Обрываясь душою назад, он видел уходящий мир. Мир этот еще существовал в нем, но уже становился чужим, отстраненным. Он все время видел отделенное от души тело, лежащее в Верхнем Предтеченском переулке, но не мог с ним расстаться окончательно. Эта двойная жизнь - одна на земле, другая в низком, не очищенном от смоли и гари, от птичьих склок и человечьих выбросов воздухе, - была чудесной, но и мучительной. Чудесным было то, что душа вдруг ощутила себя вечной. Мучительным - то, что тело становилось душе чужим. Еще мучительней было то, что жизнь вдруг стала казаться некоей законченной и уже не изменяемой историей. Однако историю эту теперь, кажется, некому было рассказать... И тогда душа в последний раз попыталась воссоединиться с телом. Покачнувшись, она спустилась и легла на него, как живой ложится на мертвого, чтобы оживить его своим дыханьем.

И здесь, душу, легшую на тело, и здесь, тихо голосившую в пустом переулке небыль пронзил навылет неизъяснимо чистый, без единого захрипа мальчишеский дискант.

- Встань! - крикнул мальчик с вольфрамовой дыхательной трубкой у рта, какие бывают у плавающих под водой. - Встань, восходи! - пропел он и шевельнул нежно-крапчатыми, как у молодого тюленя плечами, дрогнул мягкими, плавно продолжающими предплечья ластами. - Встань, восхищайся со мной!
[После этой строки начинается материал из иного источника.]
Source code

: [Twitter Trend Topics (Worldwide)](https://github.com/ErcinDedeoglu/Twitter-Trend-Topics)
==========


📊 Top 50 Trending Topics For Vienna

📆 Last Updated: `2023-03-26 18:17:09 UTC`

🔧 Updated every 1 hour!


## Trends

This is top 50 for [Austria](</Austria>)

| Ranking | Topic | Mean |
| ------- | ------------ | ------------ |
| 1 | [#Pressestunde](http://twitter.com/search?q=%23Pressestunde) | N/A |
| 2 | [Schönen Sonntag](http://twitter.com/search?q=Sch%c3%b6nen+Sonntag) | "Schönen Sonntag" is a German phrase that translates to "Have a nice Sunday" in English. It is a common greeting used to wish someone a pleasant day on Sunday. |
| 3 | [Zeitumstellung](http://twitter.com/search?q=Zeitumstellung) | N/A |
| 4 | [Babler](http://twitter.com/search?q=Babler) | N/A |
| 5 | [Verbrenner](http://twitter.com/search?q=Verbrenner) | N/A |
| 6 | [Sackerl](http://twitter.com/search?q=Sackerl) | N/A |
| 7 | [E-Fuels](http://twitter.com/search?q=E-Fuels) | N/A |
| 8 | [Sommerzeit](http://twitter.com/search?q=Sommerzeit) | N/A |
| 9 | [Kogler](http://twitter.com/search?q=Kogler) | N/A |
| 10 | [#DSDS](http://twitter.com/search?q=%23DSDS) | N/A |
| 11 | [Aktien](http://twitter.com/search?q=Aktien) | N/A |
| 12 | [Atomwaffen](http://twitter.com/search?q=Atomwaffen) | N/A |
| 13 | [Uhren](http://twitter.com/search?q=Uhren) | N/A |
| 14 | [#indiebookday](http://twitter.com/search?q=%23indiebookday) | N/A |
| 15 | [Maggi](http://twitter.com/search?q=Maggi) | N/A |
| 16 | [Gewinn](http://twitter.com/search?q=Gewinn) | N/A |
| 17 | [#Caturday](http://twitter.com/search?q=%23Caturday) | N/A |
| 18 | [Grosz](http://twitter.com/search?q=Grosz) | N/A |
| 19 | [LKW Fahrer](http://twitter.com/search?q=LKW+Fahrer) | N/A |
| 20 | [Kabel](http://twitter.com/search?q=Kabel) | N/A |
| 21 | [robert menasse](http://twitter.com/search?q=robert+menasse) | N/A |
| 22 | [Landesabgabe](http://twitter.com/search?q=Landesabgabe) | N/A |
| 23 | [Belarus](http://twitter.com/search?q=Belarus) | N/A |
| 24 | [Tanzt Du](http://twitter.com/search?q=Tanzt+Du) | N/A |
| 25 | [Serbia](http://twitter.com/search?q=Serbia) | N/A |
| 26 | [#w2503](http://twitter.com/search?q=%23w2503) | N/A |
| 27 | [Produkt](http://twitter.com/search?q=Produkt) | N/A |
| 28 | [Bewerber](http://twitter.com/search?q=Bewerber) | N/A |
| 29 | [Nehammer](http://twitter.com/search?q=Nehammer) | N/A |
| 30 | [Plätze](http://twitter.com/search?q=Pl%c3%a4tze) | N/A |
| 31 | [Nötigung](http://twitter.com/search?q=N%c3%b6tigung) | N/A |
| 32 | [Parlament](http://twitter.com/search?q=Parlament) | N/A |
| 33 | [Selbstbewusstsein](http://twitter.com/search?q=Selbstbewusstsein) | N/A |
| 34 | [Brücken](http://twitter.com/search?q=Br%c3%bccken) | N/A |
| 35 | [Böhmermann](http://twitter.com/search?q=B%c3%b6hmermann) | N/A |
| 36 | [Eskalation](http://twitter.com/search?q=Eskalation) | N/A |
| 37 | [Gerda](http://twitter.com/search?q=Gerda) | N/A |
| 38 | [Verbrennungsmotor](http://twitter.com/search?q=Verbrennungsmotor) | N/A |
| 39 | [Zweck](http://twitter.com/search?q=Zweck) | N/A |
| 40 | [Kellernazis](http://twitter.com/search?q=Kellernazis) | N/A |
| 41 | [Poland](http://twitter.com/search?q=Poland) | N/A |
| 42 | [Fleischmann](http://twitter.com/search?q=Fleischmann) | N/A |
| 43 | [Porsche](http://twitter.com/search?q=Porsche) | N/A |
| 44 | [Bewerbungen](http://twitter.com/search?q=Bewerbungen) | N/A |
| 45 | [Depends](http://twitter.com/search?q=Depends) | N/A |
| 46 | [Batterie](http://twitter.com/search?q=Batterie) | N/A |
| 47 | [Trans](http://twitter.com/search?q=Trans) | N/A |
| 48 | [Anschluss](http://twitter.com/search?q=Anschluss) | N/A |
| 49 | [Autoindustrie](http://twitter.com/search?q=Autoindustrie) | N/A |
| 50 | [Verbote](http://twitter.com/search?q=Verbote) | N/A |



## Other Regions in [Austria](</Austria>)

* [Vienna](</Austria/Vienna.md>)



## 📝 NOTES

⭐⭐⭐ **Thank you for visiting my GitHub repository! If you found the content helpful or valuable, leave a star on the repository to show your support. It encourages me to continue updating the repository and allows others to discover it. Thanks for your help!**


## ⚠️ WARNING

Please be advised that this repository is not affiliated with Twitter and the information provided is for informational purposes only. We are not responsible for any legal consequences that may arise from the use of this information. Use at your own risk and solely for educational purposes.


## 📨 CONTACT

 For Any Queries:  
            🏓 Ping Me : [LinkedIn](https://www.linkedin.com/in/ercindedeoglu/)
Встань! Ибо назначены тебе мытарства!

Отдирая и отпластовывая от себя гадко-сухую боль, бешено защемлявшую низ живота и крайнюю плоть, он встал.

И тут же - с двух сторон - его подхватили под руки. Однако подхватили не грубо и похотливо, как хватали люди в незнакомой военной форме, кончавшие его прямо здесь, в Предтеченском, - подхватили неощутимо нежно, подхватили, помогая устоять на рвущихся из-под ног быстрых комочках воздуха.

Вмиг утреннее небо наполнилось звездным игольчатым верезжаньем, набилось, словно мешок, обморочным подводным громом, стало нестерпимо синим, а по краям, как от вчерашней прогорклой крови, - почернело. Быстро и ловко - как матрос или обезьяна, - скидывая нерешительность и тяжесть на круто уходившую из-под ступней землю, стал он восходить ( именно восходить, не лететь!) по ступеням воздуха вверх.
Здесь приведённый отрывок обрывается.